First, there are two gods of the sun mentioned in the text: Phoebus
Apollo and Helios. Phoebus Apollo is invoked as the god of poetry and
prophecy, and by extension the god of the Athenians and Corinthians --
Greeks in general. Apollo is the god of order, of art, of moderation
and civilization. Helios, on the other hand, is the deity of the older
age of the world, the god of wild Nature and barbarism, the Titan who
was replaced when the new gods took command of the world, and it is
from Helios that Medea is descended (she is his granddaughter.)
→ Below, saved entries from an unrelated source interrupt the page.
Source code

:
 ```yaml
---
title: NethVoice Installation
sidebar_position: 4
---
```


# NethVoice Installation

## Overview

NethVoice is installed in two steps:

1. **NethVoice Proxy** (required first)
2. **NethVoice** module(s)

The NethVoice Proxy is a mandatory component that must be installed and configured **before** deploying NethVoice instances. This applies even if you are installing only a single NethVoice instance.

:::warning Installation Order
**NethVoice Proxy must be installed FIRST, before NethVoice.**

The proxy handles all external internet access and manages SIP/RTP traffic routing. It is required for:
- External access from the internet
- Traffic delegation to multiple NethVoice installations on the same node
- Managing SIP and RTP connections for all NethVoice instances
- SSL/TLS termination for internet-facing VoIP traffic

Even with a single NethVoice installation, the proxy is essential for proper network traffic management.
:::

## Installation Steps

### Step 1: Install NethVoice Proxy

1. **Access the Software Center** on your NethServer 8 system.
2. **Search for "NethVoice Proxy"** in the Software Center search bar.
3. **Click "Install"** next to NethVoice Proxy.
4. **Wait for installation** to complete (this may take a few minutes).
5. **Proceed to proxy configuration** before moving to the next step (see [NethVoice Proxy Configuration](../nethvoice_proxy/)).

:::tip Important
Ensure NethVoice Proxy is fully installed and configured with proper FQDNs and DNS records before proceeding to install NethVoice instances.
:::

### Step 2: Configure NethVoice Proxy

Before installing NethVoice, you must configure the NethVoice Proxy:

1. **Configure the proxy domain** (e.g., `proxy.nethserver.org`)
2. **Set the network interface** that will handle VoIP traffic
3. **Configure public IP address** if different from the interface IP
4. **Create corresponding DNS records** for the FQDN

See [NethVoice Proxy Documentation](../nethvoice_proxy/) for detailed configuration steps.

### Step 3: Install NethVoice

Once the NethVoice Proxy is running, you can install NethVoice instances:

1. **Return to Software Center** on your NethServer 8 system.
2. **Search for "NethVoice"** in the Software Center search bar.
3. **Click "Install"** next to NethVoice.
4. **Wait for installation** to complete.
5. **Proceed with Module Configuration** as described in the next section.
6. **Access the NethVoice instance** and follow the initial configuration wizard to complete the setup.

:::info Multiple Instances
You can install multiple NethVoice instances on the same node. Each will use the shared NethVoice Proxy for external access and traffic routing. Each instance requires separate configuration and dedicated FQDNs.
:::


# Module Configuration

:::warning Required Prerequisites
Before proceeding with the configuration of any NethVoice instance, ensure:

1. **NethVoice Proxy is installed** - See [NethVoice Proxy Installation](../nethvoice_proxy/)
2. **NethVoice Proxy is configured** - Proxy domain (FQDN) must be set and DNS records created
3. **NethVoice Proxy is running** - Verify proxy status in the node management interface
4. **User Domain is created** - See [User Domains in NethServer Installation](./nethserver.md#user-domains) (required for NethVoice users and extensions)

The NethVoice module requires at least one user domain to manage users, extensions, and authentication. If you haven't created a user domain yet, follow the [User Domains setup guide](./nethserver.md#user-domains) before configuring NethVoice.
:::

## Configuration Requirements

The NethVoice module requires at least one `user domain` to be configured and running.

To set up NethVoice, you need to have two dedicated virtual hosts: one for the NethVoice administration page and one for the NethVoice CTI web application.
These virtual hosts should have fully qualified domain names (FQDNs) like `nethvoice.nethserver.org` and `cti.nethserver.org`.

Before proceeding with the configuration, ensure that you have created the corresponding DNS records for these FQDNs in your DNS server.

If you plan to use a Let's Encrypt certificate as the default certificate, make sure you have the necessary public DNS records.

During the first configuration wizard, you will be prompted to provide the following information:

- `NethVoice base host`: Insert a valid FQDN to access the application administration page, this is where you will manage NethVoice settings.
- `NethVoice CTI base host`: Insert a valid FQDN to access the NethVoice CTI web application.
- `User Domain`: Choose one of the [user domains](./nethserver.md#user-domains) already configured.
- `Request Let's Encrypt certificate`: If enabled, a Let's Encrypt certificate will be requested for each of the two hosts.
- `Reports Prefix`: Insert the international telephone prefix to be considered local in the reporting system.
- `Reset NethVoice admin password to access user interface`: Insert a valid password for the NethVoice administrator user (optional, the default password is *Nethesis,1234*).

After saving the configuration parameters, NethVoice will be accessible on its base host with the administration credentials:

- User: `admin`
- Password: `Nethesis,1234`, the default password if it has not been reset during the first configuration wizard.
Euripides refers to Apollo several times, for instance:
Chorus: For Phoebus, Prince of Music,
Never bestowed the lyric inspiration
Through female understanding -
Or we'd find themes for poems,
We'd counter with our epics against man. (424ff.)
Medea: All happiness to you,
Aegeus, son of Pandion the wise! Where have you come
Aegeus: From Delphi, the ancient oracle of Apollo.
Medea: The centre of the earth, the home of prophecy. (ca. 660)
Helios is never mentioned by name, but he is referred to repeatedly indirectly:
Medea: (Speaking to herself) Your father was king,
His father was the Sun-god. (ca 400.)
The genealogy of Medea would have been known by the audience of the
play, to wit that Helios was her grandfather.
Second, Vellacott himself mentions one paradox in the introduction,
when he notes that the Sun, giver of life, personally intervenes to
save his granddaughter, and thereby validates her crimes. (The dragons
that are pulling her chariot are there to remind the audience of the
dragon that had guarded the Golden Fleece, and which Medea helped
Jason to kill.) The poisoned crown which shoots out flames and the
dress that melts flesh are heirlooms of Helios. This paradox is meant
to reinforce that of Medea herself, who has murdered her own children.
Thus, Euripides is contrasting Nature, personified by Helios, which is
both creative and destructive in its ungoverned energy, with the
civilizing force of the arts, law, and society, personified by Apollo.
A Tragic Poet and his Play
All references to the text are from the Penguin Classics edition,
Euripides, Medea and Other Plays, 1963.